:: WORK INSTRUCTIONS ::
In the records below, begin at the line containing "- [5/2025] Completed" and end at the line containing "### Education"; quote every line in that span exactly, including both boundary lines, and no others.

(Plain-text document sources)
=======

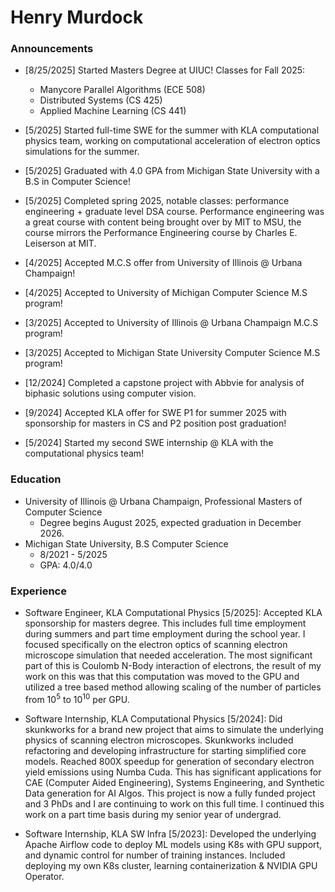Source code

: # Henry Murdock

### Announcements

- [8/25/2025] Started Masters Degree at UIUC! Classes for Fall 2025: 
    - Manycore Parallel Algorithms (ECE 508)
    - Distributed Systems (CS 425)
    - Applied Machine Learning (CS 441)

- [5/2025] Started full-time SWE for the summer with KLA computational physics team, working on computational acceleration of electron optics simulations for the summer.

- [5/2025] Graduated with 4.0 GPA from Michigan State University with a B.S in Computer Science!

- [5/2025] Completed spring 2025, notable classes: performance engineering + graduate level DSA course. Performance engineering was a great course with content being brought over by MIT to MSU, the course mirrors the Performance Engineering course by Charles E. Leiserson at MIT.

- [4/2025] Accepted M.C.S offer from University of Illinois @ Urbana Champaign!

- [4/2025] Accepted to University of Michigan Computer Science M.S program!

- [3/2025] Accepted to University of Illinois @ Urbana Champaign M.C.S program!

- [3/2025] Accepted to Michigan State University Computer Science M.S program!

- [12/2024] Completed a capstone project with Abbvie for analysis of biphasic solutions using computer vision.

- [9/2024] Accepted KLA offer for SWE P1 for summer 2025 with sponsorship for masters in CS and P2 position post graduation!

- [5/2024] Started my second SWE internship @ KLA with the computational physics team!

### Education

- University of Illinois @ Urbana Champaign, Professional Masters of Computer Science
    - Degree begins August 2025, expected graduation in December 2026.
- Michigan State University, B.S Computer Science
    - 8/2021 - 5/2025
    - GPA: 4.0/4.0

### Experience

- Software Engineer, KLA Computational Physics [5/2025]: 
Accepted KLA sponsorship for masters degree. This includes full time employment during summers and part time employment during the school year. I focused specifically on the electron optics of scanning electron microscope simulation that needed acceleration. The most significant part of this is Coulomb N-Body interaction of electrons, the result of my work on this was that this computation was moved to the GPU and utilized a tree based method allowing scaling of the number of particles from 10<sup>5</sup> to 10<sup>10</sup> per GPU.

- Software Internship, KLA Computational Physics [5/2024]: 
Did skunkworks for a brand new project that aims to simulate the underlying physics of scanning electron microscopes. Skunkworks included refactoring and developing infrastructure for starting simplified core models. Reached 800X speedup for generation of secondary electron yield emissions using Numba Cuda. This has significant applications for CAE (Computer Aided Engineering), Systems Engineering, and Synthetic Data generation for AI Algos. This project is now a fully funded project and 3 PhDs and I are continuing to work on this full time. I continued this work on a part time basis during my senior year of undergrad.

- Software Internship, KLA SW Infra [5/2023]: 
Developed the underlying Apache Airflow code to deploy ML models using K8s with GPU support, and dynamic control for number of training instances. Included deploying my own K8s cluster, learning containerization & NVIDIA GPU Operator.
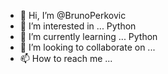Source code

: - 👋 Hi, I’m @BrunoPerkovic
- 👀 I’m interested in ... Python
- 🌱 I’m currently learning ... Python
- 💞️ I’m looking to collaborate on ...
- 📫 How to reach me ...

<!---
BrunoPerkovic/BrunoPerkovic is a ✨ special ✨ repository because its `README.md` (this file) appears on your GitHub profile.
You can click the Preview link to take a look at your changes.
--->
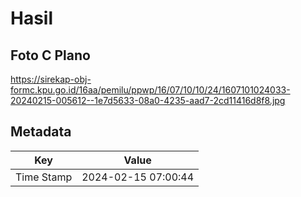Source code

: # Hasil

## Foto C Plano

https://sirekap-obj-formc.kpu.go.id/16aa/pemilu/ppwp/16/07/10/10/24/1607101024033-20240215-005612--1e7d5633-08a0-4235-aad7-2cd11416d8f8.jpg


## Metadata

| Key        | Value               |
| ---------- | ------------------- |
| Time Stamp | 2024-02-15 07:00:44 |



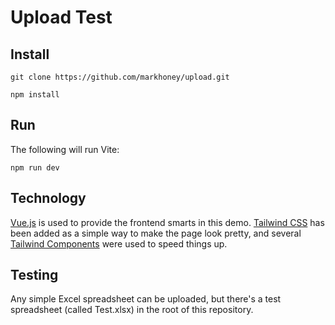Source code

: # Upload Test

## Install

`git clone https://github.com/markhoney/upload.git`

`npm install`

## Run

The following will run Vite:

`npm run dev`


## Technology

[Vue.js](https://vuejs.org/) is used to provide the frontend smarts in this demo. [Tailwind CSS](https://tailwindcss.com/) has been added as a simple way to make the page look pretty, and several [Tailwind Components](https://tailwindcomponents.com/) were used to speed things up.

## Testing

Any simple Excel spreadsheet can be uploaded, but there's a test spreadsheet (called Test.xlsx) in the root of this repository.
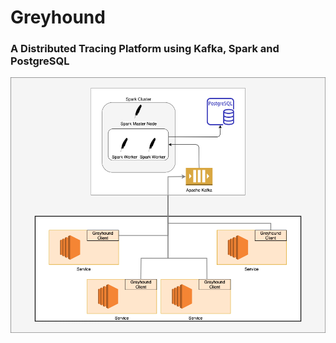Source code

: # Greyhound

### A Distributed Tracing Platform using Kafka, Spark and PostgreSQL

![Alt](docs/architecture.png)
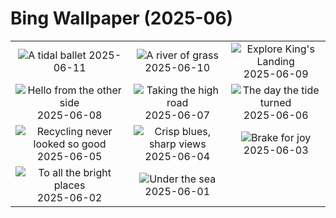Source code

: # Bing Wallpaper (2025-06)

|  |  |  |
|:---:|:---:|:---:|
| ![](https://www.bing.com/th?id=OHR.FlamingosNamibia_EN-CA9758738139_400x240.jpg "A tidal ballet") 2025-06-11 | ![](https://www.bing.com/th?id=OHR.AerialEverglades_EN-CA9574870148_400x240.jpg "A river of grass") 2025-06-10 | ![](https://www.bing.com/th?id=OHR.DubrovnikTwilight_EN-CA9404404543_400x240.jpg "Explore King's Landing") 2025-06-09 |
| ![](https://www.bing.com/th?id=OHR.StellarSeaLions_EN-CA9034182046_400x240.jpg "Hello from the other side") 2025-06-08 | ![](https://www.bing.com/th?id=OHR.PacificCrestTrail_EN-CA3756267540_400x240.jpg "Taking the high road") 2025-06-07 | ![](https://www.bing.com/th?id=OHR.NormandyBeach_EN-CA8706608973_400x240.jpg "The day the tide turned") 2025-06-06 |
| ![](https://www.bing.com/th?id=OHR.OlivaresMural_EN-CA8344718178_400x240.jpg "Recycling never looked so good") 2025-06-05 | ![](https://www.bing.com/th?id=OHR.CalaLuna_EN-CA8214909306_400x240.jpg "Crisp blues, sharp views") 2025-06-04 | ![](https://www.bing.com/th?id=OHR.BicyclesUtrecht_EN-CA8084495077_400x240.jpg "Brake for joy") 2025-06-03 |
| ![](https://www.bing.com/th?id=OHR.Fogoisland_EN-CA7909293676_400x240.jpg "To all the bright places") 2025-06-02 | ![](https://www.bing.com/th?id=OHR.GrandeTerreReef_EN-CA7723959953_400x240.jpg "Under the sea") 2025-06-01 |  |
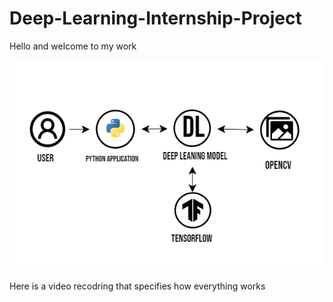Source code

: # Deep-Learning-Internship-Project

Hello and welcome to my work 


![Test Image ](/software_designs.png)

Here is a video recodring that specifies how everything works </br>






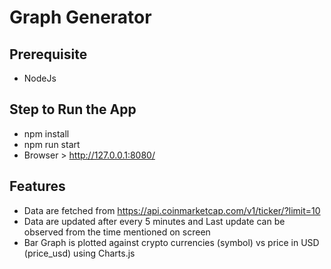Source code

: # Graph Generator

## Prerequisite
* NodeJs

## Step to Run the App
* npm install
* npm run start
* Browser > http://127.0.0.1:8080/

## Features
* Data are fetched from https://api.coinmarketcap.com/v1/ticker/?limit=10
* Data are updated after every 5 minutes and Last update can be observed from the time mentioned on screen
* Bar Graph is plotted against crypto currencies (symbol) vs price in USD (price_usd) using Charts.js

=======

:: RESULT FOR THIS EXERCISE ::
- [5/2025] Completed spring 2025, notable classes: performance engineering + graduate level DSA course. Performance engineering was a great course with content being brought over by MIT to MSU, the course mirrors the Performance Engineering course by Charles E. Leiserson at MIT.

- [4/2025] Accepted M.C.S offer from University of Illinois @ Urbana Champaign!

- [4/2025] Accepted to University of Michigan Computer Science M.S program!

- [3/2025] Accepted to University of Illinois @ Urbana Champaign M.C.S program!

- [3/2025] Accepted to Michigan State University Computer Science M.S program!

- [12/2024] Completed a capstone project with Abbvie for analysis of biphasic solutions using computer vision.

- [9/2024] Accepted KLA offer for SWE P1 for summer 2025 with sponsorship for masters in CS and P2 position post graduation!

- [5/2024] Started my second SWE internship @ KLA with the computational physics team!

### Education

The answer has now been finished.